An op-ed published yesterday in the Saudi owned, London-based newspaper Asharq al-Awsat argued that the Middle East conflict once known as the “Arab-Israel” conflict has shifted so much that it needs to be recast as one between Israel along with moderate Arab regimes, on the one hand, and extremist regimes, terror groups and their backers, on the other. The “current conflict looks like an Israel/Hamas–Turkey–Iran–Qatar one, with the rest of the Arab world’s support existing only on Twitter and other social media forums.”

Mamoun Fandy, a senior fellow at the Baker Institute, observes:

The conflict in now regionalized at the geopolitical level, with Iran and Turkey directly involved through their backing Hezbollah and Hamas respectively. The conflict has also become religious in nature rather than ethnic, especially after the Israeli government insisted on the Jewish identity of their state. The conflict has also become more sectarian on the Arab side due to the new rift within Islam between Shi’ite and Sunni Muslims.

The involvement of moderate Sunni Arab states is one of nothing more than providing a forum for negotiation between Israel and the Palestinians in Cairo, or in the case of the Gulf states, providing aid for reconstructing Gaza or southern Lebanon.

Fandy sees the current dynamic as possibly providing an opportunity for a peace deal between Israel and much of the Arab world.

Last week, Jonathan Schanzer of the Foundation for Defense of Democracies identified how Qatar and Turkey’s behavior alienated Israel, the Palestinians and much of the Arab world.

Others in the Arab world, particularly the traditional monarchies that seek to counter the destabilizing influence of the Muslim Brotherhood, are equally furious about the role Qatar and Turkey are playing in the cease-fire negotiations.

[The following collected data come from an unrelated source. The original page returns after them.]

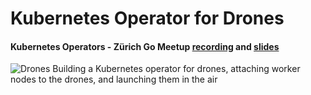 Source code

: # Kubernetes Operator for Drones

#### Kubernetes Operators - Zürich Go Meetup [recording](https://www.youtube.com/watch?v=JPVgxnsvOs0) and [slides](https://docs.google.com/presentation/d/1VVZ1QPbae4Pnqr-sKEO4knL-2mwz-ijWt-AhJGu6EYQ/edit?usp=sharing)

![Drones](images/drones.gif)
Building a Kubernetes operator for drones, attaching worker nodes to the drones, and launching them in the air
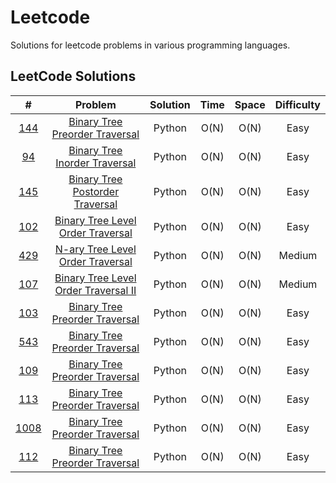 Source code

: # Leetcode

Solutions for leetcode problems in various programming languages.

## LeetCode Solutions 

|                                     #                                      |                                        Problem                                        | Solution | Time  | Space | Difficulty |
| :------------------------------------------------------------------------: | :-----------------------------------------------------------------------------------: | :------: | :---: | :---: | :--------: |
|    [144](https://leetcode.com/problems/binary-tree-preorder-traversal/)    |    [Binary Tree Preorder Traversal](/Python/144_Binary_Tree_Preorder_Traversal.py)    |  Python  | O(N)  | O(N)  |    Easy    |
|     [94](https://leetcode.com/problems/binary-tree-inorder-traversal/)     |      [Binary Tree Inorder Traversal](Python/94_Binary_Tree_Inorder_Traversal.py)      |  Python  | O(N)  | O(N)  |    Easy    |
|   [145](https://leetcode.com/problems/binary-tree-postorder-traversal/)    |   [Binary Tree Postorder Traversal](/Python/145_Binary_Tree_Postorder_Traversal.py)   |  Python  | O(N)  | O(N)  |    Easy    |
|  [102](https://leetcode.com/problems/binary-tree-level-order-traversal/)   | [Binary Tree Level Order Traversal](/Python/102_Binary_Tree_Level_Order_Traversal.py) |  Python  | O(N)  | O(N)  |    Easy    |
|   [429](https://leetcode.com/problems/n-ary-tree-level-order-traversal/)   |  [N-ary Tree Level Order Traversal](/Python/429_N-ary_Tree_LeveL_Order_Traversal.py)  |  Python  | O(N)  | O(N)  |   Medium   |
| [107](https://leetcode.com/problems/binary-tree-level-order-traversal-ii/) | [Binary Tree Level Order Traversal II](/Python/107_Binary_Tree_Level_Order_Traversal_II.py) |  Python  | O(N)  | O(N)  |   Medium   |
|                                  [103]()                                   |    [Binary Tree Preorder Traversal](/Python/144_Binary_Tree_Preorder_Traversal.py)    |  Python  | O(N)  | O(N)  |    Easy    |
|                                  [543]()                                   |    [Binary Tree Preorder Traversal](/Python/144_Binary_Tree_Preorder_Traversal.py)    |  Python  | O(N)  | O(N)  |    Easy    |
|                                  [109]()                                   |    [Binary Tree Preorder Traversal](/Python/144_Binary_Tree_Preorder_Traversal.py)    |  Python  | O(N)  | O(N)  |    Easy    |
|                                  [113]()                                   |    [Binary Tree Preorder Traversal](/Python/144_Binary_Tree_Preorder_Traversal.py)    |  Python  | O(N)  | O(N)  |    Easy    |
|                                  [1008]()                                  |    [Binary Tree Preorder Traversal](/Python/144_Binary_Tree_Preorder_Traversal.py)    |  Python  | O(N)  | O(N)  |    Easy    |
|                                  [112]()                                   |    [Binary Tree Preorder Traversal](/Python/144_Binary_Tree_Preorder_Traversal.py)    |  Python  | O(N)  | O(N)  |    Easy    | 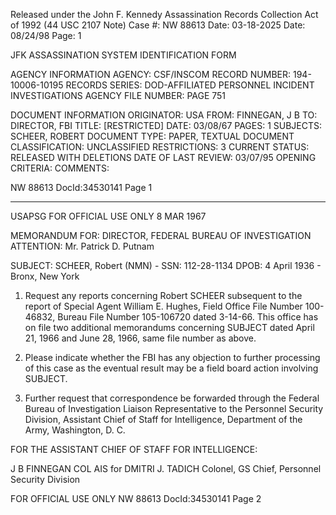 Released under the John F. Kennedy
Assassination Records Collection Act of
1992 (44 USC 2107 Note) Case #: NW
88613 Date: 03-18-2025
Date: 08/24/98
Page: 1

JFK ASSASSINATION SYSTEM
IDENTIFICATION FORM

AGENCY INFORMATION
AGENCY: CSF/INSCOM
RECORD NUMBER: 194-10006-10195
RECORDS SERIES: DOD-AFFILIATED PERSONNEL INCIDENT INVESTIGATIONS
AGENCY FILE NUMBER: PAGE 751

DOCUMENT INFORMATION
ORIGINATOR: USA
FROM: FINNEGAN, J B
TO: DIRECTOR, FBI
TITLE: [RESTRICTED]
DATE: 03/08/67
PAGES: 1
SUBJECTS: SCHEER, ROBERT
DOCUMENT TYPE: PAPER, TEXTUAL DOCUMENT
CLASSIFICATION: UNCLASSIFIED
RESTRICTIONS: 3
CURRENT STATUS: RELEASED WITH DELETIONS
DATE OF LAST REVIEW: 03/07/95
OPENING CRITERIA:
COMMENTS:

NW 88613 DocId:34530141 Page 1

---

USAPSG
FOR OFFICIAL USE ONLY
8 MAR 1967

MEMORANDUM FOR: DIRECTOR, FEDERAL BUREAU OF INVESTIGATION
ATTENTION: Mr. Patrick D. Putnam

SUBJECT: SCHEER, Robert (NMN) - SSN: 112-28-1134
DPOB: 4 April 1936 - Bronx, New York

1.  Request any reports concerning Robert SCHEER subsequent to the
    report of Special Agent William E. Hughes, Field Office File Number
    100-46832, Bureau File Number 105-106720 dated 3-14-66. This office has
    on file two additional memorandums concerning SUBJECT dated April 21, 1966
    and June 28, 1966, same file number as above.

2.  Please indicate whether the FBI has any objection to further
    processing of this case as the eventual result may be a field board
    action involving SUBJECT.

3.  Further request that correspondence be forwarded through the
    Federal Bureau of Investigation Liaison Representative to the Personnel
    Security Division, Assistant Chief of Staff for Intelligence, Department
    of the Army, Washington, D. C.

FOR THE ASSISTANT CHIEF OF STAFF FOR INTELLIGENCE:

J B FINNEGAN
COL AIS
for DMITRI J. TADICH
Colonel, GS
Chief, Personnel Security
Division

FOR OFFICIAL USE ONLY
NW 88613 DocId:34530141 Page 2
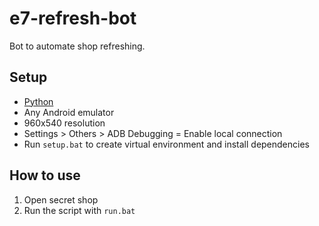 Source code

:# e7-refresh-bot

Bot to automate shop refreshing.

## Setup
- [Python](https://www.python.org/downloads/)
- Any Android emulator
- 960x540 resolution
- Settings > Others > ADB Debugging = Enable local connection
- Run `setup.bat` to create virtual environment and install dependencies

## How to use
1. Open secret shop
2. Run the script with `run.bat`

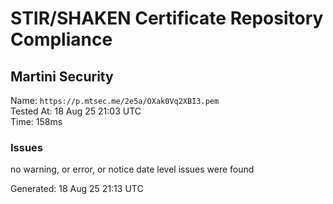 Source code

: # STIR/SHAKEN Certificate Repository Compliance

## Martini Security

Name: `https://p.mtsec.me/2e5a/OXak0Vq2XBI3.pem`\
Tested At: 18 Aug 25 21:03 UTC\
Time: 158ms

### Issues

no warning, or error, or notice date level issues were found

Generated: 18 Aug 25 21:13 UTC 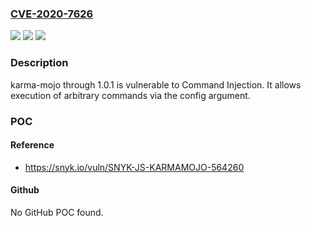 ### [CVE-2020-7626](https://cve.mitre.org/cgi-bin/cvename.cgi?name=CVE-2020-7626)
![](https://img.shields.io/static/v1?label=Product&message=karma-mojo&color=blue)
![](https://img.shields.io/static/v1?label=Version&message=n%2Fa&color=blue)
![](https://img.shields.io/static/v1?label=Vulnerability&message=Command%20Injection&color=brighgreen)

### Description

karma-mojo through 1.0.1 is vulnerable to Command Injection. It allows execution of arbitrary commands via the config argument.

### POC

#### Reference
- https://snyk.io/vuln/SNYK-JS-KARMAMOJO-564260

#### Github
No GitHub POC found.

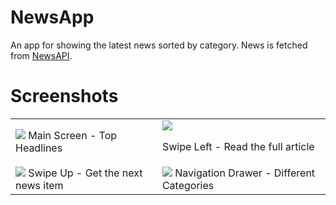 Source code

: # NewsApp
An app for showing the latest news sorted by category. News is fetched from [NewsAPI](https://newsapi.org/).

# Screenshots
<table>
  <tr>
    <td>
      <image src="/docs/images/home-screen.png" align="top">
        Main Screen - Top Headlines
    </td>
    <td>
      <image src="/docs/images/swipe-left.png" align="top">
        <p> Swipe Left - Read the full article </p>
    </td>
  </tr>
  <tr>
    <td>
      <image src="/docs/images/swipe-up.png" align="top">
        Swipe Up - Get the next news item
    </td>
      <td>
      <image src="/docs/images/navigation-drawer.png" align="top">
        Navigation Drawer - Different Categories
    </td>
  </tr>
</table>
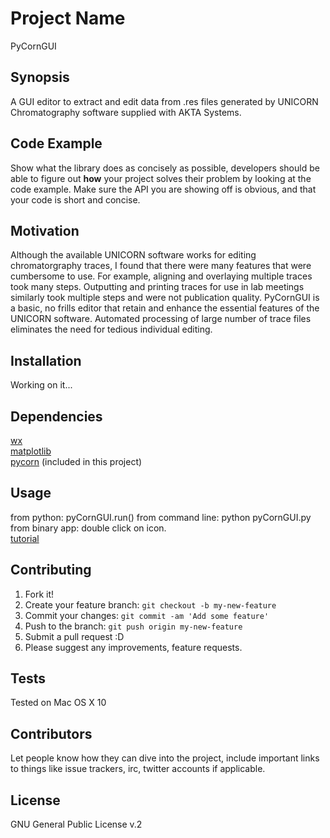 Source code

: # Project Name

PyCornGUI

## Synopsis
A GUI editor to extract and edit data from .res files generated by UNICORN Chromatography software supplied with AKTA Systems.



## Code Example

Show what the library does as concisely as possible, developers should be able to figure out **how** your project solves their problem by looking at the code example. Make sure the API you are showing off is obvious, and that your code is short and concise.

## Motivation

Although the available UNICORN software works for editing chromatorgraphy traces, I found that there were many features that were cumbersome to use. For example, aligning and overlaying multiple traces took many steps. Outputting and printing traces for use in lab meetings similarly took multiple steps and were not publication quality. PyCornGUI is a basic, no frills editor that retain and enhance the essential features of the UNICORN software. Automated processing of large number of trace files eliminates the need for tedious individual editing. 

## Installation
Working on it...
## Dependencies
[wx](https://wxpython.org)<br/> 
[matplotlib](http://matplotlib.org)<br/>
[pycorn](https://github.com/pyahmed/PyCORN) (included in this project)

## Usage
from python: pyCornGUI.run()
from command line: python pyCornGUI.py<br/>
from binary app: double click on icon.<br/>
[tutorial](./tutorial.md)


## Contributing

1. Fork it!
2. Create your feature branch: `git checkout -b my-new-feature`
3. Commit your changes: `git commit -am 'Add some feature'`
4. Push to the branch: `git push origin my-new-feature`
5. Submit a pull request :D
6. Please suggest any improvements, feature requests. 


## Tests

Tested on Mac OS X 10

## Contributors

Let people know how they can dive into the project, include important links to things like issue trackers, irc, twitter accounts if applicable.

## License

GNU General Public License v.2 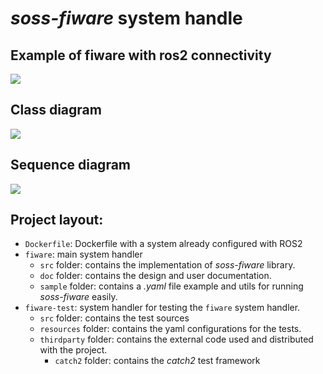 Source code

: # *soss-fiware* system handle

## Example of fiware with ros2 connectivity
![](diagrams-design/detailed-diagram.png)

## Class diagram
![]( http://www.plantuml.com/plantuml/png/bLJ1Zjem4BtdAwpj9RGBuhQ78hHIfLKFFLJY0op7cQNkcXdBOrEXgl_U49m1arMbSiBlpNkyUJ5vvcHYoWVVDBiJ9pXyDTXxYEfXlLhXW_guN6xLzznvnpyW_cDcbpksqNMpeP7zGeXW4yL6l1JLX1ZCcEbRyVhcE052R6wyLgjHS8J8Zb2yvanZlM5MTSJVZHe-dvGbV7Nx7A5TA1eKqVLGA7epfpdAmQ4cjF0EDKMOKwOVpibnHVqfqMJlATPoiWh94Ug32PiASFsZiiRxpjYtRVNZCg0YxC-bHNrBj839fTDLlIZgZiYhZE-BxgnhJUXD0dtn5VkVV8uDp6OFYxBIaSPK5jmHsbVtoqIGaS_NBkG1InU9WhCQpG4AK5GwdSBKRxYeMYPcSHLJkQd_vRgyxtJ-c0kIaNCDoQBIH1teUZtLPgFQtUE7bvUdf_LweNOEznxIG6otSalhkjIuPI9zWUkbY-8Mc-I3uWnB-VUfv6yc9KKmlPxkohHPHjcI4mKv-54z7C-6pu3z-8hv2m00)

## Sequence diagram
![](http://www.plantuml.com/plantuml/png/jLR1ZjiW4BtxAtni3_c1LLsjr4iFFLHgxuZWINQq3hWmf4g_linwlMCGYTYelM5uZtdCcvdaCP3s54zJfmqvtpjw0g_2q-kdSHwwEI7GuAmjzJykWU3qLTjnoW--n_s48P5pUDm7ut5VR7znzWm-eBFbjeKKDmT_mq1WqmtTCFHeaL1F-4TJOlV3qB74VlSvK_QGXDi37gC7VWYUDK4kVVF1R0dzq2l5GPJwyB5xsqsGLKU6MA9_sksAy84qnT2DK8z-HRGUKrO8GwDeoNcBf9zkHYCklLDQM8riaoR6vzfkm2H4maaGAI1P5ePvEB8rNhtUC7DfR2uHx3L3VTpYfUBMHOwUNbPvUHI2VaK8b12YcHqHJAL2v33F4lFacXfHJlzjEOOPhNBMtD53Ho35GSNBwmziJiozp-EvGQu_u6_jWKV6EkIA7fgNvLQozClRYaaolr9m5u8YfvRhjsH12PlLP_I5feYxKrvG9nT9ZlEOa0ei8LsgYMweKBcytGT987CaWnME991TE7Xt4X-alKfn1l0CokmR7YN5dn7RHaZ51iL-rbqikxciWficvg7N12x4R70jwkMDPV-xvthlIpOB8tE2f94D6I6GZsRzBRqznL_0xgBKUmTqjEqZ-hyDrNhIP5UcVlS8TkI_H7y1)

## Project layout:
- `Dockerfile`: Dockerfile with a system already configured with ROS2
- `fiware`: main system handler
    - `src` folder: contains the implementation of *soss-fiware* library.
    - `doc` folder: contains the design and user documentation.
    - `sample` folder: contains a *.yaml* file example and utils for running *soss-fiware* easily.
- `fiware-test`: system handler for testing the `fiware` system handler.
    - `src` folder: contains the test sources
    - `resources` folder: contains the yaml configurations for the tests.
    - `thirdparty` folder: contains the external code used and distributed with the project.
        - `catch2` folder: contains the *catch2* test framework
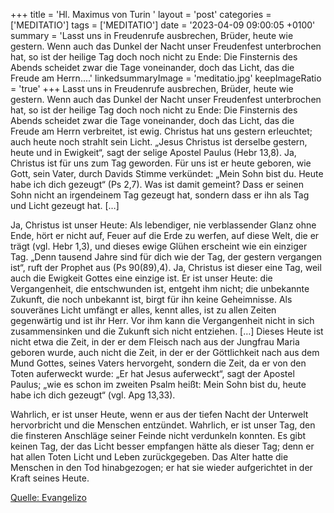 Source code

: +++
title = 'Hl. Maximus von Turin  '
layout = 'post'
categories = ['MEDITATIO']
tags = ['MEDITATIO']
date = '2023-04-09 09:00:05 +0100'
summary = 'Lasst uns in Freudenrufe ausbrechen, Brüder, heute wie gestern. Wenn auch das Dunkel der Nacht unser Freudenfest unterbrochen hat, so ist der heilige Tag doch noch nicht zu Ende: Die Finsternis des Abends scheidet zwar die Tage voneinander, doch das Licht, das die Freude am Herrn....'
linkedsummaryImage = 'meditatio.jpg'
keepImageRatio = 'true'
+++
Lasst uns in Freudenrufe ausbrechen, Brüder, heute wie gestern. Wenn auch das Dunkel der Nacht unser Freudenfest unterbrochen hat, so ist der heilige Tag doch noch nicht zu Ende: Die Finsternis des Abends scheidet zwar die Tage voneinander, doch das Licht, das die Freude am Herrn verbreitet, ist ewig.<!--more--> Christus hat uns gestern erleuchtet; auch heute noch strahlt sein Licht. „Jesus Christus ist derselbe gestern, heute und in Ewigkeit“, sagt der selige Apostel Paulus (Hebr 13,8). Ja, Christus ist für uns zum Tag geworden. Für uns ist er heute geboren, wie Gott, sein Vater, durch Davids Stimme verkündet: „Mein Sohn bist du. Heute habe ich dich gezeugt“ (Ps 2,7). Was ist damit gemeint? Dass er seinen Sohn nicht an irgendeinem Tag gezeugt hat, sondern dass er ihn als Tag und Licht gezeugt hat. […]

Ja, Christus ist unser Heute: Als lebendiger, nie verblassender Glanz ohne Ende, hört er nicht auf, Feuer auf die Erde zu werfen, auf diese Welt, die er trägt (vgl. Hebr 1,3), und dieses ewige Glühen erscheint wie ein einziger Tag. „Denn tausend Jahre sind für dich wie der Tag, der gestern vergangen ist“, ruft der Prophet aus (Ps 90(89),4). Ja, Christus ist dieser eine Tag, weil auch die Ewigkeit Gottes eine einzige ist. Er ist unser Heute: die Vergangenheit, die entschwunden ist, entgeht ihm nicht; die unbekannte Zukunft, die noch unbekannt ist, birgt für ihn keine Geheimnisse. Als souveränes Licht umfängt er alles, kennt alles, ist zu allen Zeiten gegenwärtig und ist ihr Herr. Vor ihm kann die Vergangenheit nicht in sich zusammensinken und die Zukunft sich nicht entziehen. […] Dieses Heute ist nicht etwa die Zeit, in der er dem Fleisch nach aus der Jungfrau Maria geboren wurde, auch nicht die Zeit, in der er der Göttlichkeit nach aus dem Mund Gottes, seines Vaters hervorgeht, sondern die Zeit, da er von den Toten auferweckt wurde: „Er hat Jesus auferweckt“, sagt der Apostel Paulus; „wie es schon im zweiten Psalm heißt: Mein Sohn bist du, heute habe ich dich gezeugt“ (vgl. Apg 13,33).

Wahrlich, er ist unser Heute, wenn er aus der tiefen Nacht der Unterwelt hervorbricht und die Menschen entzündet. Wahrlich, er ist unser Tag, den die finsteren Anschläge seiner Feinde nicht verdunkeln konnten. Es gibt keinen Tag, der das Licht besser empfangen hätte als dieser Tag; denn er hat allen Toten Licht und Leben zurückgegeben. Das Alter hatte die Menschen in den Tod hinabgezogen; er hat sie wieder aufgerichtet in der Kraft seines Heute.




[Quelle: Evangelizo](https://evangeliumtagfuertag.org/DE/gospel)
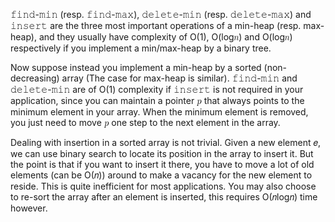 𝚏𝚒𝚗𝚍-𝚖𝚒𝚗 (resp. 𝚏𝚒𝚗𝚍-𝚖𝚊𝚡), 𝚍𝚎𝚕𝚎𝚝𝚎-𝚖𝚒𝚗 (resp. 𝚍𝚎𝚕𝚎𝚝𝚎-𝚖𝚊𝚡) and 𝚒𝚗𝚜𝚎𝚛𝚝 are the three most important operations of a min-heap (resp. max-heap), and they usually have complexity of O(1), O(log𝑛) and O(log𝑛) respectively if you implement a min/max-heap by a binary tree.

Now suppose instead you implement a min-heap by a sorted (non-decreasing) array (The case for max-heap is similar). 𝚏𝚒𝚗𝚍-𝚖𝚒𝚗 and 𝚍𝚎𝚕𝚎𝚝𝚎-𝚖𝚒𝚗 are of O(1) complexity if 𝚒𝚗𝚜𝚎𝚛𝚝 is not required in your application, since you can maintain a pointer 𝑝 that always points to the minimum element in your array. When the minimum element is removed, you just need to move 𝑝 one step to the next element in the array.

Dealing with insertion in a sorted array is not trivial. Given a new element 𝑒, we can use binary search to locate its position in the array to insert it. But the point is that if you want to insert it there, you have to move a lot of old elements (can be O(𝑛)) around to make a vacancy for the new element to reside. This is quite inefficient for most applications. You may also choose to re-sort the array after an element is inserted, this requires O(𝑛log𝑛) time however.
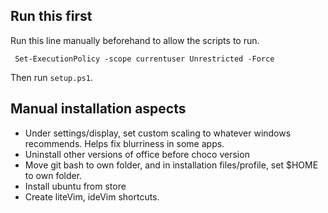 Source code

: ## Run this first

Run this line manually beforehand to allow the scripts to run.

` Set-ExecutionPolicy -scope currentuser Unrestricted -Force`

Then run `setup.ps1`.

## Manual installation aspects

* Under settings/display, set custom scaling to whatever windows recommends. Helps fix blurriness in some apps.
* Uninstall other versions of office before choco version
* Move git bash to own folder, and in installation files/profile, set $HOME to own folder.
* Install ubuntu from store
* Create liteVim, ideVim shortcuts.
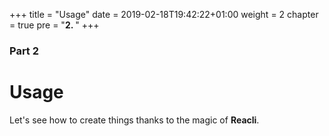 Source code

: +++
title = "Usage"
date = 2019-02-18T19:42:22+01:00
weight = 2
chapter = true
pre = "<b>2. </b>"
+++

### Part 2

# Usage

Let's see how to create things thanks to the magic of **Reacli**. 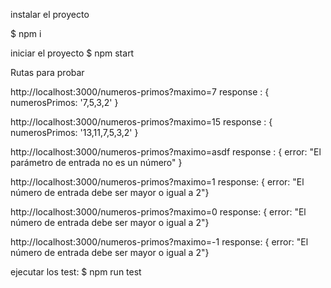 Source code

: instalar el proyecto

$ npm i

iniciar el proyecto
$ npm start


Rutas para probar


http://localhost:3000/numeros-primos?maximo=7
response : { numerosPrimos: '7,5,3,2' }

http://localhost:3000/numeros-primos?maximo=15
response : { numerosPrimos: '13,11,7,5,3,2' }

http://localhost:3000/numeros-primos?maximo=asdf
response : { error: "El parámetro de entrada no es un número" }

http://localhost:3000/numeros-primos?maximo=1
response: { error: "El número de entrada debe ser mayor o igual a 2"}

http://localhost:3000/numeros-primos?maximo=0
response: { error: "El número de entrada debe ser mayor o igual a 2"}

http://localhost:3000/numeros-primos?maximo=-1
response: { error: "El número de entrada debe ser mayor o igual a 2"}


ejecutar los test:
$ npm run test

As Newsweek reported, “Officials from … Saudi Arabia and Jordan, to name a few interested parties, watched with astonishment over the weekend as Kerry engaged in Paris with … the foreign ministers of Qatar and Turkey.” Israel’s left-leaning Haaretz also noted that the elevation of Qatar and Turkey constituted a “slap on the face” to these regional powers.

Egypt was also irked. The government of President Abdel Fattah al-Sisi overthrew the Turkey- and Qatar-backed Muslim Brotherhood President Mohammed Morsi last year. The new regime sees Hamas, which was formed as a splinter of the Brotherhood in 1987, as an extension of their ideological foe. The Sisi government was apparently so angry at the inclusion of Qatar and Turkey in the Paris talks that it refused to send its foreign minister, Sameh Shukri. Shukri recently accused Turkey and Qatar of attempting to “thwart” Egypt’s efforts to broker an end to the conflict.

With the Middle East roiled by the aggressiveness of radical Sunni Islamists such as Hamas and ISIS, and the growing projection of Shi’ite Iran’s military power, the Gulf states, led by Saudi Arabia, are finding themselves sharing interests with Israel. How close the tacit cooperation with Israel gets will likely be the result of how great a threat to their stability the moderate Arab states feel.